Return the lines below in which the string "ruoyi" occurs.

Saved entries —
####
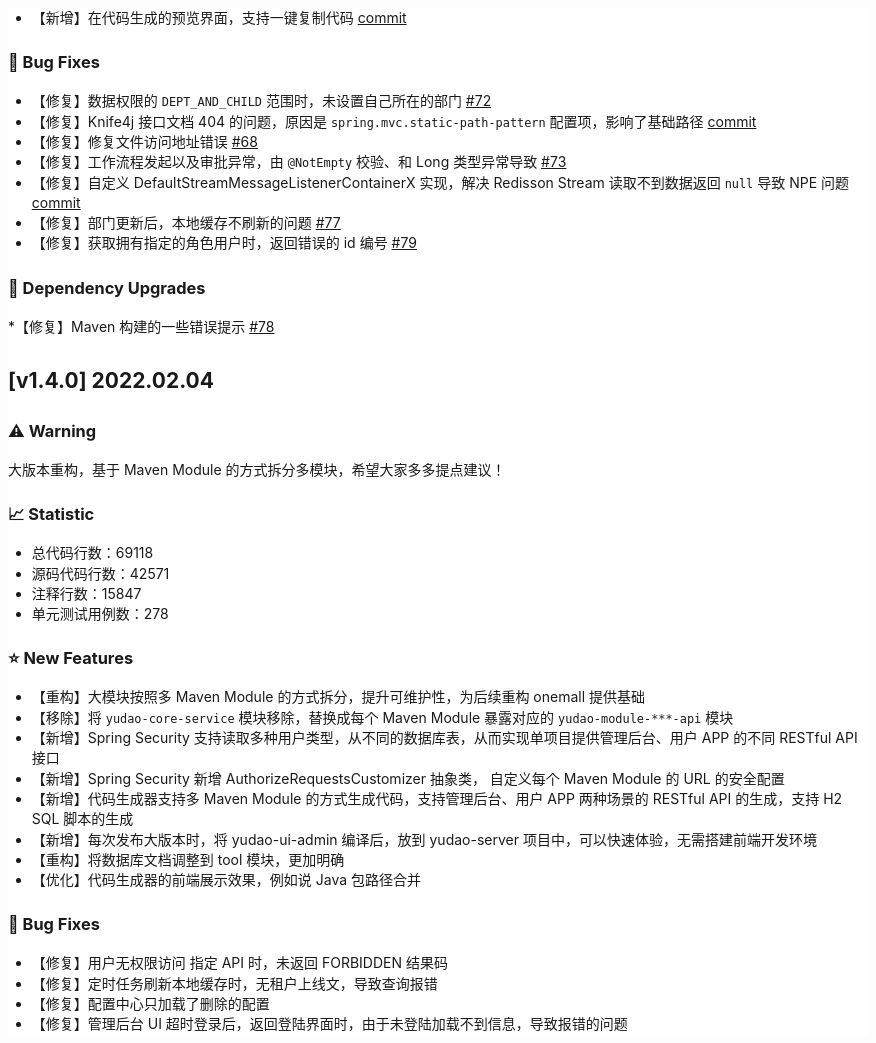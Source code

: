 * 【新增】在代码生成的预览界面，支持一键复制代码 [commit](https://gitee.com/zhijiantianya/ruoyi-vue-pro/commit/9724a522e9755f6154a82b5f2a0a397662029ab8)

### 🐞 Bug Fixes

* 【修复】数据权限的 `DEPT_AND_CHILD` 范围时，未设置自己所在的部门 [#72](https://gitee.com/zhijiantianya/ruoyi-vue-pro/pulls/72)
* 【修复】Knife4j 接口文档 404 的问题，原因是 `spring.mvc.static-path-pattern` 配置项，影响了基础路径 [commit](https://gitee.com/zhijiantianya/ruoyi-vue-pro/commit/f966fae0606178ec5ffa47dd487f7984867da557)
* 【修复】修复文件访问地址错误 [#68](https://github.com/YunaiV/ruoyi-vue-pro/pull/68)
* 【修复】工作流程发起以及审批异常，由 `@NotEmpty` 校验、和 Long 类型异常导致 [#73](https://gitee.com/zhijiantianya/ruoyi-vue-pro/pulls/73)
* 【修复】自定义 DefaultStreamMessageListenerContainerX 实现，解决 Redisson Stream 读取不到数据返回 `null` 导致 NPE 问题 [commit](https://gitee.com/zhijiantianya/ruoyi-vue-pro/commit/2cef84bdc836de9041b5c68dcba0f0e59f666277)
* 【修复】部门更新后，本地缓存不刷新的问题 [#77](https://gitee.com/zhijiantianya/ruoyi-vue-pro/pulls/77)
* 【修复】获取拥有指定的角色用户时，返回错误的 id 编号 [#79](https://gitee.com/zhijiantianya/ruoyi-vue-pro/pulls/79)

### 🔨 Dependency Upgrades

*【修复】Maven 构建的一些错误提示 [#78](https://gitee.com/zhijiantianya/ruoyi-vue-pro/pulls/78)

## [v1.4.0] 2022.02.04

### ⚠️ Warning

大版本重构，基于 Maven Module 的方式拆分多模块，希望大家多多提点建议！

### 📈 Statistic

* 总代码行数：69118
* 源码代码行数：42571
* 注释行数：15847
* 单元测试用例数：278

### ⭐ New Features

* 【重构】大模块按照多 Maven Module 的方式拆分，提升可维护性，为后续重构 onemall 提供基础
* 【移除】将 `yudao-core-service` 模块移除，替换成每个 Maven Module 暴露对应的 `yudao-module-***-api` 模块
* 【新增】Spring Security 支持读取多种用户类型，从不同的数据库表，从而实现单项目提供管理后台、用户 APP 的不同 RESTful API 接口
* 【新增】Spring Security 新增 AuthorizeRequestsCustomizer 抽象类， 自定义每个 Maven Module 的 URL 的安全配置
* 【新增】代码生成器支持多 Maven Module 的方式生成代码，支持管理后台、用户 APP 两种场景的 RESTful API 的生成，支持 H2 SQL 脚本的生成
* 【新增】每次发布大版本时，将 yudao-ui-admin 编译后，放到 yudao-server 项目中，可以快速体验，无需搭建前端开发环境
* 【重构】将数据库文档调整到 tool 模块，更加明确
* 【优化】代码生成器的前端展示效果，例如说 Java 包路径合并

### 🐞 Bug Fixes

* 【修复】用户无权限访问 指定 API 时，未返回 FORBIDDEN 结果码
* 【修复】定时任务刷新本地缓存时，无租户上线文，导致查询报错
* 【修复】配置中心只加载了删除的配置
* 【修复】管理后台 UI 超时登录后，返回登陆界面时，由于未登陆加载不到信息，导致报错的问题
####
TASK RESPONSE —
: * 【新增】在代码生成的预览界面，支持一键复制代码 [commit](https://gitee.com/zhijiantianya/ruoyi-vue-pro/commit/9724a522e9755f6154a82b5f2a0a397662029ab8)
* 【修复】数据权限的 `DEPT_AND_CHILD` 范围时，未设置自己所在的部门 [#72](https://gitee.com/zhijiantianya/ruoyi-vue-pro/pulls/72)
* 【修复】Knife4j 接口文档 404 的问题，原因是 `spring.mvc.static-path-pattern` 配置项，影响了基础路径 [commit](https://gitee.com/zhijiantianya/ruoyi-vue-pro/commit/f966fae0606178ec5ffa47dd487f7984867da557)
* 【修复】修复文件访问地址错误 [#68](https://github.com/YunaiV/ruoyi-vue-pro/pull/68)
* 【修复】工作流程发起以及审批异常，由 `@NotEmpty` 校验、和 Long 类型异常导致 [#73](https://gitee.com/zhijiantianya/ruoyi-vue-pro/pulls/73)
* 【修复】自定义 DefaultStreamMessageListenerContainerX 实现，解决 Redisson Stream 读取不到数据返回 `null` 导致 NPE 问题 [commit](https://gitee.com/zhijiantianya/ruoyi-vue-pro/commit/2cef84bdc836de9041b5c68dcba0f0e59f666277)
* 【修复】部门更新后，本地缓存不刷新的问题 [#77](https://gitee.com/zhijiantianya/ruoyi-vue-pro/pulls/77)
* 【修复】获取拥有指定的角色用户时，返回错误的 id 编号 [#79](https://gitee.com/zhijiantianya/ruoyi-vue-pro/pulls/79)
*【修复】Maven 构建的一些错误提示 [#78](https://gitee.com/zhijiantianya/ruoyi-vue-pro/pulls/78)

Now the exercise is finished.